There are distinct populations, with an almost religious schism between them, in the more southerly reaches they're dragon worshippers, and if a tribe isn't serving one, they're looking for one to serve, and thus migratory.
More to the north they worship a pantheon of cthonic deities; this group has given rise to the bloodlines with an especially strong natural understanding of and inclination to traps. This group only migrates if they're threatened.

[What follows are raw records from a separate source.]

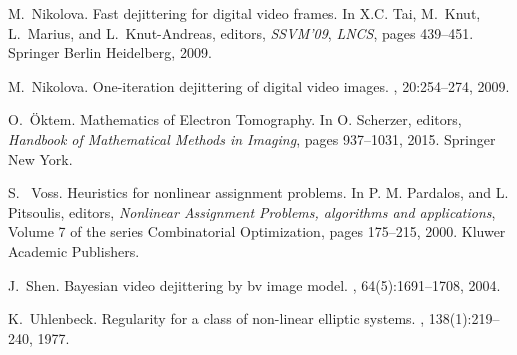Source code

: \documentclass[runningheads,a4paper]{llncs}\usepackage{latexsym}
\begin{document}
\begin{thebibliography}{10}
M.~Nikolova.
\newblock Fast dejittering for digital video frames.
\newblock In X.C. Tai, M.~Knut, L.~Marius, and L.~Knut-Andreas, editors, {\em
  SSVM'09}, {\em LNCS}, pages 439--451. Springer Berlin
  Heidelberg, 2009.

M.~Nikolova.
\newblock One-iteration dejittering of digital video images.
, 20:254--274, 2009.

O.~\"Oktem.
\newblock Mathematics of Electron Tomography.
\newblock In O. Scherzer, editors, {\em Handbook of Mathematical Methods in Imaging}, pages 937--1031,
  2015. Springer New York.

S. ~Voss.
\newblock Heuristics for nonlinear assignment problems.
\newblock In P. M. Pardalos, and L. Pitsoulis, editors, {\em Nonlinear Assignment Problems, algorithms and applications}, Volume 7 of the series Combinatorial Optimization, pages 175--215,
  2000. Kluwer Academic Publishers.

J.~Shen.
\newblock Bayesian video dejittering by bv image model.
, 64(5):1691--1708, 2004.

K.~Uhlenbeck.
\newblock Regularity for a class of non-linear elliptic systems.
, 138(1):219--240, 1977.

\end{thebibliography}
\end{document}
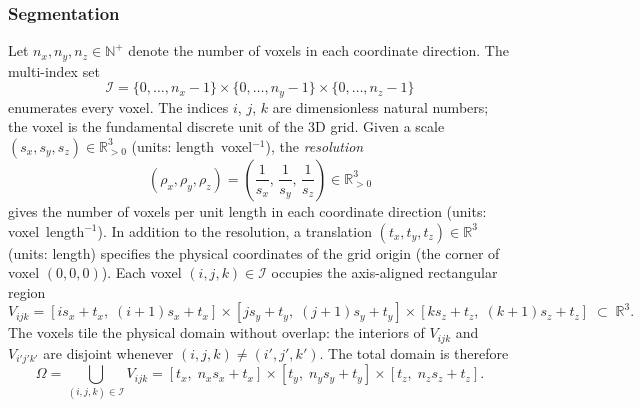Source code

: \documentclass[review,12pt]{elsarticle}
\begin{document}
\subsubsection{Segmentation}

Let $n_x, n_y, n_z \in \mathbb{N}^+$ denote the number of voxels in each
coordinate direction.  The multi-index set
\begin{equation}
  \mathcal{I} = \{0,\ldots,n_x-1\}
              \times \{0,\ldots,n_y-1\}
              \times \{0,\ldots,n_z-1\}
\end{equation}
enumerates every voxel.  The indices $i$, $j$, $k$ are dimensionless natural
numbers; the voxel is the fundamental discrete unit of the 3D grid.  Given a scale
$(s_x, s_y, s_z) \in \mathbb{R}_{>0}^3$ (units: length~voxel$^{-1}$), the \emph{resolution}
\begin{equation}
  (\rho_x, \rho_y, \rho_z)
  = \left(\frac{1}{s_x},\, \frac{1}{s_y},\, \frac{1}{s_z}\right)
  \in \mathbb{R}_{>0}^3
\end{equation}
gives the number of voxels per unit length in each coordinate direction
(units: voxel~length$^{-1}$).  
In addition to the resolution, a translation $(t_x, t_y, t_z) \in \mathbb{R}^3$ (units: length) specifies the physical coordinates of the grid origin (the corner of voxel $(0,0,0)$).
Each voxel
$(i,j,k) \in \mathcal{I}$ occupies the axis-aligned rectangular region
\begin{equation}
  V_{ijk} = [i s_x + t_x,\; (i{+}1)s_x + t_x]
           \times [j s_y + t_y,\; (j{+}1)s_y + t_y]
           \times [k s_z + t_z,\; (k{+}1)s_z + t_z]
           \;\subset\; \mathbb{R}^3.
\end{equation}
The voxels tile the physical domain without overlap: the interiors of
$V_{ijk}$ and $V_{i'j'k'}$ are disjoint whenever $(i,j,k)\neq(i',j',k')$.
The total domain is therefore
\begin{equation}
  \Omega = \bigcup_{(i,j,k)\in\mathcal{I}} V_{ijk}
         = [t_x,\; n_x s_x + t_x]
           \times [t_y,\; n_y s_y + t_y]
           \times [t_z,\; n_z s_z + t_z].
\end{equation}
\end{document}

Both groups get by with subsistence farming of fungal crops. Being slender but hardy they also make good miners, and some tribes make a good living off of ore, metal, or gems they sell to both surface and deeper dwellers. They both resort to banditry as needed. The migratory groups of the dragon worshipers sometimes sell their services as mercenaries; the trapkeeners sell their devices or services as trap makers or springers.

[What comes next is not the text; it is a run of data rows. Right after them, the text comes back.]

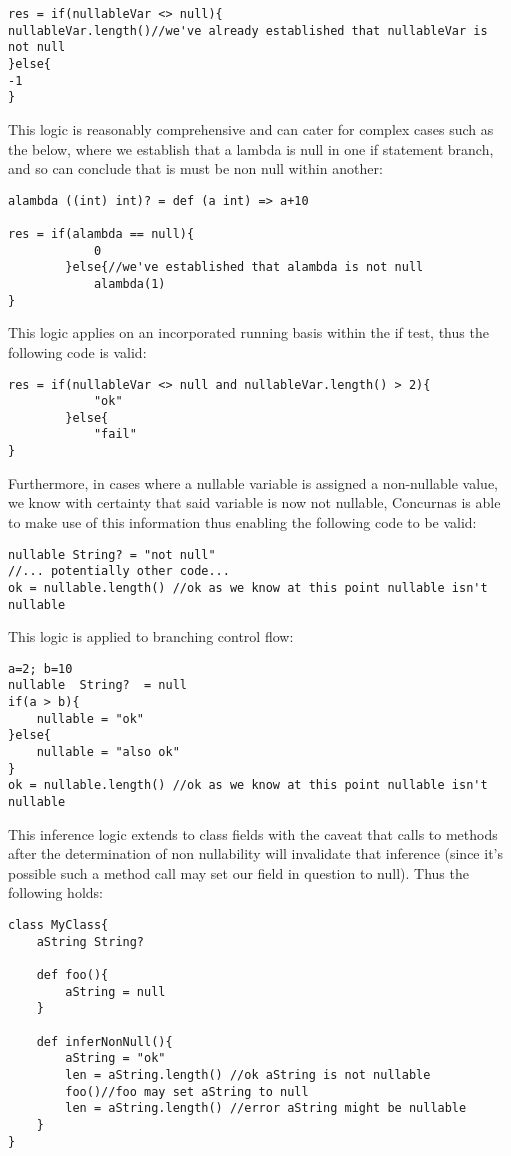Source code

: \documentclass[conc-doc]{subfiles}
\begin{document}
\begin{lstlisting}
res = if(nullableVar <> null){
nullableVar.length()//we've already established that nullableVar is not null
}else{
-1
}
\end{lstlisting}

This logic is reasonably comprehensive and can cater for complex cases such as the below, where we establish that a lambda is null in one if statement branch, and so can conclude that is must be non null within another:

\begin{lstlisting}
alambda ((int) int)? = def (a int) => a+10

res = if(alambda == null){
			0
		}else{//we've established that alambda is not null
			alambda(1)
}
\end{lstlisting}

This logic applies on an incorporated running basis within the if test, thus the following code is valid:

\begin{lstlisting}
res = if(nullableVar <> null and nullableVar.length() > 2){
			"ok"
		}else{
			"fail"
}
\end{lstlisting}


Furthermore, in cases where a nullable variable is assigned a non-nullable value, we know with certainty that said variable is now not nullable, Concurnas is able to make use of this information thus enabling the following code to be valid:

\begin{lstlisting}
nullable String? = "not null"
//... potentially other code...
ok = nullable.length() //ok as we know at this point nullable isn't nullable
\end{lstlisting}

This logic is applied to branching control flow:

\begin{lstlisting}
a=2; b=10
nullable  String?  = null
if(a > b){
	nullable = "ok"
}else{
	nullable = "also ok"
}
ok = nullable.length() //ok as we know at this point nullable isn't nullable
\end{lstlisting}

This inference logic extends to class fields with the caveat that calls to methods after the determination of non nullability will invalidate that inference (since it's possible such a method call may set our field in question to null). Thus the following holds:

\begin{lstlisting}
class MyClass{
	aString String?

	def foo(){ 
		aString = null
	}
	
	def inferNonNull(){
		aString = "ok"
		len = aString.length() //ok aString is not nullable
		foo()//foo may set aString to null
		len = aString.length() //error aString might be nullable
	}
}
\end{lstlisting}
\end{document}
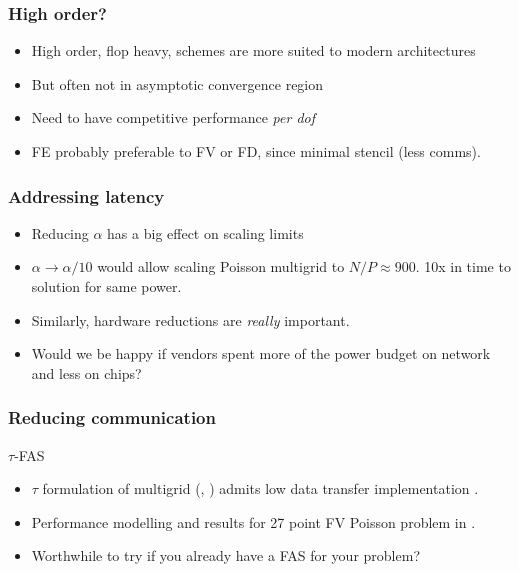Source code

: \documentclass[presentation]{beamer}
\begin{document}
\begin{frame}
  \frametitle{High order?}
  \begin{itemize}
  \item High order, flop heavy, schemes are more suited to modern
    architectures
  \item But often not in asymptotic convergence region
  \item Need to have competitive performance \emph{per dof}
  \item FE probably preferable to FV or FD, since minimal stencil (less comms).
  \end{itemize}
\end{frame}
\begin{frame}
  \frametitle{Addressing latency}

  \begin{itemize}
  \item Reducing $\alpha$ has a big effect on scaling limits
  \item $\alpha \rightarrow \alpha/10$ would allow scaling Poisson
    multigrid to $N/P\approx 900$.  \alert{10x} in time to solution
    for same power.
  \item Similarly, hardware reductions are \emph{really} important.
  \item Would we be happy if vendors spent more of the power budget on
    network and less on chips?
  \end{itemize}
\end{frame}

\begin{frame}
  \frametitle{Reducing communication}

  \begin{block}{$\tau$-FAS}
    \begin{itemize}
    \item $\tau$ formulation of multigrid (\textcite{Brandt:1977},
      \textcite[\S 8.3]{Brandt:2011}) admits low data transfer
      implementation \parencite{Brandt:1994}.

    \item Performance modelling and results for 27 point FV Poisson
      problem in \textcite{Adams:2016}.

    \item Worthwhile to try if you already have a FAS for your problem?
    \end{itemize}
  \end{block}
\end{frame}
\end{document}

Dragons don't have much interest in enslaving the trapkenner kind, especially when they can just find some dragon worshippers. Too much effort, not appealing enough to their vanity.

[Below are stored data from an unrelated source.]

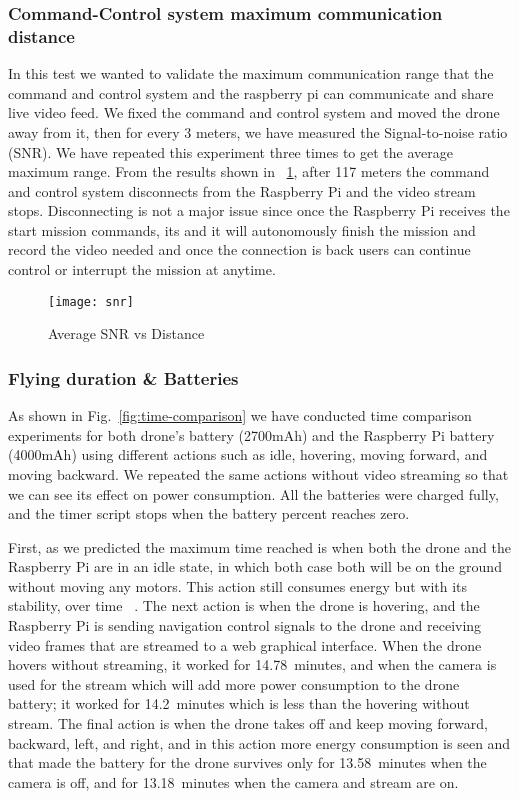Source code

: \documentclass[../main.tex]{subfiles}
\begin{document}
\subsubsection{Command-Control system maximum communication distance}

In this test we wanted to validate the maximum communication range that
the command and control system and the raspberry pi can communicate
and share live video feed. We fixed the command and control system and moved
the drone away from it, then for every 3 meters, we have 
measured the Signal-to-noise ratio (SNR).
We have repeated this experiment three times to get the average maximum range.
From the results shown in ~\ref{fig:snr-vs-distance}, after 117 meters 
the command and control system disconnects from the Raspberry Pi
and the video stream stops. Disconnecting is not a major issue
since once the Raspberry Pi receives the start mission commands, its 
and it will autonomously finish the mission and record the video needed
and once the connection is back users can continue control or interrupt the mission
at anytime.
 
\begin{figure}[!t]
	\centering
	\texttt{[image: snr]}
	\caption{Average SNR vs Distance}
	\label{fig:snr-vs-distance}
\end{figure}

\subsubsection{Flying duration \& Batteries}

As shown in Fig.~\ref{fig:time-comparison} we have 
conducted time comparison experiments for both drone's
battery (2700mAh) and the Raspberry Pi battery (4000mAh) 
using different actions such as idle, hovering, 
moving forward, and moving backward. We repeated 
the same actions without video streaming so that 
we can see its effect on power consumption. 
All the batteries were charged fully, and the timer 
script stops when the battery percent reaches zero. 

First, as we predicted 
the maximum time reached is when both the drone and 
the Raspberry Pi are in an idle state, in which both case both will 
be on the ground without moving any motors.
This action still consumes energy but with 
its stability, over time ~\cite{Abey18}. 
The next action is when the drone is hovering, and 
the Raspberry Pi is sending navigation control 
signals to the drone and receiving video frames 
that are streamed to a web graphical interface. 
When the drone hovers without streaming, it worked 
for \SI{14.78}{minutes}, and when the camera is used for 
the stream which will add more power consumption to 
the drone battery; it worked for \SI{14.2}{minutes} which 
is less than the hovering without stream. The final 
action is when the drone takes off and keep moving 
forward, backward, left, and right, and in this action 
more energy consumption is seen and that made the 
battery for the drone survives only for \SI{13.58}{minutes}
when the camera is off, and for \SI{13.18}{minutes} 
when the camera and stream are on.
\end{document}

Pretty much every culture has their own origin story of course. The dune living lizard folk believe that they were dropped to this land (a sort of pan-dimensional prison plane) as punishment for a misdeed done in the true world. The marsh dwelling ones believe that they're the direct children of the Great Mother, and that other races are basically mutations of her cast-off pieces of body (humans are born from the liquids from her nicitating membranes; goblins and orcs were scale tics, etc). The jungle dwelling ones believe that all thinking races were born of fruit from the world tree, but that many have forgotten their assigned and proper place to drop seeds.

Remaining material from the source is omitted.